Miranda olhou novamente para a loura que dessa vez percebeu seu olhar.

- Não é essa questão. Será que vamos ficar para sempre brigando e nos perdoando eternamente sem nos darmos conta de que a vida é curta e precisamos ser mais que isso. O que aconteceu com o romance? O que aconteceu com os nossos sonhos? Será que valemos tão pouco? Será que não estamos conformados demais com nossas vidas? Alguém resolver dizer que não podemos desejar mais que uma somatória de pontos para contar ao longo da vida e todo mundo entendeu que essa deveria ser a verdade. Viver como se definitivamente o ter fosse mais importante que o ser. Isso não me interessa. Porque não poderíamos voltar a ser como cavaleiros e morrer pelo que acreditamos?

Miranda não se dispôs logo de cara a responder àquelas perguntas, não o culpava por isso. Para nós até pouco tempo atrás romance era apenas uma forma te se conseguir capturar uma mulher.

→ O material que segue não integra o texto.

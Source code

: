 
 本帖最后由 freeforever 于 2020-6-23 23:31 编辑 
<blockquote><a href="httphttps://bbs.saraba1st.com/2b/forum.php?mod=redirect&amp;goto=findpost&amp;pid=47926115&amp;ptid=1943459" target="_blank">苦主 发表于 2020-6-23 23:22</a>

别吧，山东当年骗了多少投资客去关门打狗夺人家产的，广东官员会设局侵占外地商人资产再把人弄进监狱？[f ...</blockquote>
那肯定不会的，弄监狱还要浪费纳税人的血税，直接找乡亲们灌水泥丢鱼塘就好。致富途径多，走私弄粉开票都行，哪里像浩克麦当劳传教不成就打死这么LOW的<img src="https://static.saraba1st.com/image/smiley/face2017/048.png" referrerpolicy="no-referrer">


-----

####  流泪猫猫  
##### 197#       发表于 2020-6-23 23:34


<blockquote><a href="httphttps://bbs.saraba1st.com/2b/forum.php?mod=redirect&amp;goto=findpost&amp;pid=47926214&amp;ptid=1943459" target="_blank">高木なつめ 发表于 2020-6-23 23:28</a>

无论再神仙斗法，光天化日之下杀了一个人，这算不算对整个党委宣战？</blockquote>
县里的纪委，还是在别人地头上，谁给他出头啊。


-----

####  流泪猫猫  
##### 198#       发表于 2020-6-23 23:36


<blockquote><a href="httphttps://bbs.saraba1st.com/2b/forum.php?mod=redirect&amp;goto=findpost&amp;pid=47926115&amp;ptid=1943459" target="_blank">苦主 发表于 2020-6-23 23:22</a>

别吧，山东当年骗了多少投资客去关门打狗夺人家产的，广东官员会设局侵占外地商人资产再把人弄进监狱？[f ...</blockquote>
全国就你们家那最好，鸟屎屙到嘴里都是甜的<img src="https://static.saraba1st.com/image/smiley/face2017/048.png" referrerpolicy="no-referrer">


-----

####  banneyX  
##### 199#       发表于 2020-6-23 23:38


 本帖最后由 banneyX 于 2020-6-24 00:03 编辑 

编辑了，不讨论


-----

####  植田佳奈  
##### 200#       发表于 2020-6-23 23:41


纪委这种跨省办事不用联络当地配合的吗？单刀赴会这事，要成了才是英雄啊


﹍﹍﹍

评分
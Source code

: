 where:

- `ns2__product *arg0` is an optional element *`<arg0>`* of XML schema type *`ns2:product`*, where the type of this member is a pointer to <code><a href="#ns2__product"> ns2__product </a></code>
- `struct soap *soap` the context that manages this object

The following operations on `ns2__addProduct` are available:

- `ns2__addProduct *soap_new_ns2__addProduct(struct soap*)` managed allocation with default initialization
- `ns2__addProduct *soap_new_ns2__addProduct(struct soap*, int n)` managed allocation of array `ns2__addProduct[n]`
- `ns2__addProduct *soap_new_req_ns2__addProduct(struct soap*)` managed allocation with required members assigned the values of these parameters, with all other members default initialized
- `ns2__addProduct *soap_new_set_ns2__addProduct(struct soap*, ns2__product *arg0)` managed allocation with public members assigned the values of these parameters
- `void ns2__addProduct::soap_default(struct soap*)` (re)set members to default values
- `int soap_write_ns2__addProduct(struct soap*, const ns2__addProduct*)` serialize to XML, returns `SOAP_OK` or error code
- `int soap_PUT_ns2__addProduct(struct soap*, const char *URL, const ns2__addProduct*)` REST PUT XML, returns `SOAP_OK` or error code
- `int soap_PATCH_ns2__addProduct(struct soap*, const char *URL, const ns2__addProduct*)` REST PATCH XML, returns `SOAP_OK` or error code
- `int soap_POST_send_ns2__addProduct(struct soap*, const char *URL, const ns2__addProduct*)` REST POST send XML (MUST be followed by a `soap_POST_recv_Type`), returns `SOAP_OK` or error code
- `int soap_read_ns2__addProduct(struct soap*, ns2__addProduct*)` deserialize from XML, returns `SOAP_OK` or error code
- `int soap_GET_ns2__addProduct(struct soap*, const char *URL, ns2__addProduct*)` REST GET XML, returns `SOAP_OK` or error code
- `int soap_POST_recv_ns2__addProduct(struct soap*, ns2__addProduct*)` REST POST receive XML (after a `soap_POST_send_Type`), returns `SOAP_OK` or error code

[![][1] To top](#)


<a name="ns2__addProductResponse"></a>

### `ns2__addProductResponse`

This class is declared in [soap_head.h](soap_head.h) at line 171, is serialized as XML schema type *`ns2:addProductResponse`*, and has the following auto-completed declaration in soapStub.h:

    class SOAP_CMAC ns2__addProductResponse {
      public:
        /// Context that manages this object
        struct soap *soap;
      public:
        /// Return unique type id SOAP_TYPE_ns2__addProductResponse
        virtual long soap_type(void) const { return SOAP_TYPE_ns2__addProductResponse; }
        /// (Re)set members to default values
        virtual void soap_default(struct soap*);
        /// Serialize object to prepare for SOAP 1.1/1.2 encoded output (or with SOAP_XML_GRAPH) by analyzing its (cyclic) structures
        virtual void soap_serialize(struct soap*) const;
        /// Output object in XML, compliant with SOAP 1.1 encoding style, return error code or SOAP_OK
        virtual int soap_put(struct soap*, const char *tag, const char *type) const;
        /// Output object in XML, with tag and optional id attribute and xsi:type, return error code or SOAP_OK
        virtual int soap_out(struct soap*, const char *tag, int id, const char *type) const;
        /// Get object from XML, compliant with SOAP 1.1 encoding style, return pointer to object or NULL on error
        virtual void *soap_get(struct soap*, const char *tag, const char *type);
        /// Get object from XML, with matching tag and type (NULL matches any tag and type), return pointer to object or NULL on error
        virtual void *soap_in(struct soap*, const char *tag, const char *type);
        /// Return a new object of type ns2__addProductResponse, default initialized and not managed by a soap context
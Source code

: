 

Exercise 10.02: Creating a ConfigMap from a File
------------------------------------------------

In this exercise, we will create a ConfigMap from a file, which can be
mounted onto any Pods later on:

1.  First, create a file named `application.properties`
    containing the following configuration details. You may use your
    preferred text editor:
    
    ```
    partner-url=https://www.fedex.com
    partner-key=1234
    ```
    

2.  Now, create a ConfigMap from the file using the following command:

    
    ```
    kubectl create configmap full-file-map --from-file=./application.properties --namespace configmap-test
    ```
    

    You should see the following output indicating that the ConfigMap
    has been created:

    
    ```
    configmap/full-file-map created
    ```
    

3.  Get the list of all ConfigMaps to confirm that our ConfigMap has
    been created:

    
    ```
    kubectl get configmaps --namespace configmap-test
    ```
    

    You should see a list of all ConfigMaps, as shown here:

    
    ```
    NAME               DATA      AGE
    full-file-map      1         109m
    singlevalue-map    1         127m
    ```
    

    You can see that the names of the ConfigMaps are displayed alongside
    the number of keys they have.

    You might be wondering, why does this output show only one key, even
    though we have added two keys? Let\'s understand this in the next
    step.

- Cavaleiro! Eu sempre quis ser cavaleiro, mas sempre faltou uma armadura! – disse Miranda – o que eu estou achando mesmo é que você está falando de casamento com papel passado.

- Não é nada disso. Não gosto muito quando as pessoas falam isso. Casar de papel passado, ter filhos, ter responsabilidades... Isso é só o jeito que o sistema tem de regular as coisas. Não estou falando disso. Ao contrario, eu falo de ser irresponsável, de levar o amor até as últimas conseqüências de não ter vergonha de se expressar. O amor não é piegas como os modernos assim o colocaram, não é coisa de revistinha de fotonovela. O amor é uma necessidade. Uma necessidade desesperadora.

Miranda aos poucos parecia ir sendo tomado por algum tipo reflexão. Estranhamente mais pensativo já não olhava tanto para a loura. Quem diria! Cheguei a pensar que não conseguiria nada se abrindo com ele, mas agora já não tinha tanta certeza. Talvez fosse assim mesmo: as pessoas andavam precisando mesmo era de um empurrão para começarem a questionar suas vidas ou talvez estivesse enganado e o Miranda riria de mim pelas costas. Mas isso não importava. O que importava agora é que tinha conseguido dizer o que pensava e estava se sentindo bem com aquilo.

Paguei a conta e me despedi de Miranda. Parei na porta e observei a noite que continuava excitante e enigmática. Mas continuava me sentindo como se não estivesse dentro dela. A minha melancolia, no entanto, já não me incomodava como antes. Talvez se acostumasse com ela ou não, mas agora só pensava em ir para casa mais cedo que te costume e deixar minhas reflexões para um outro dia.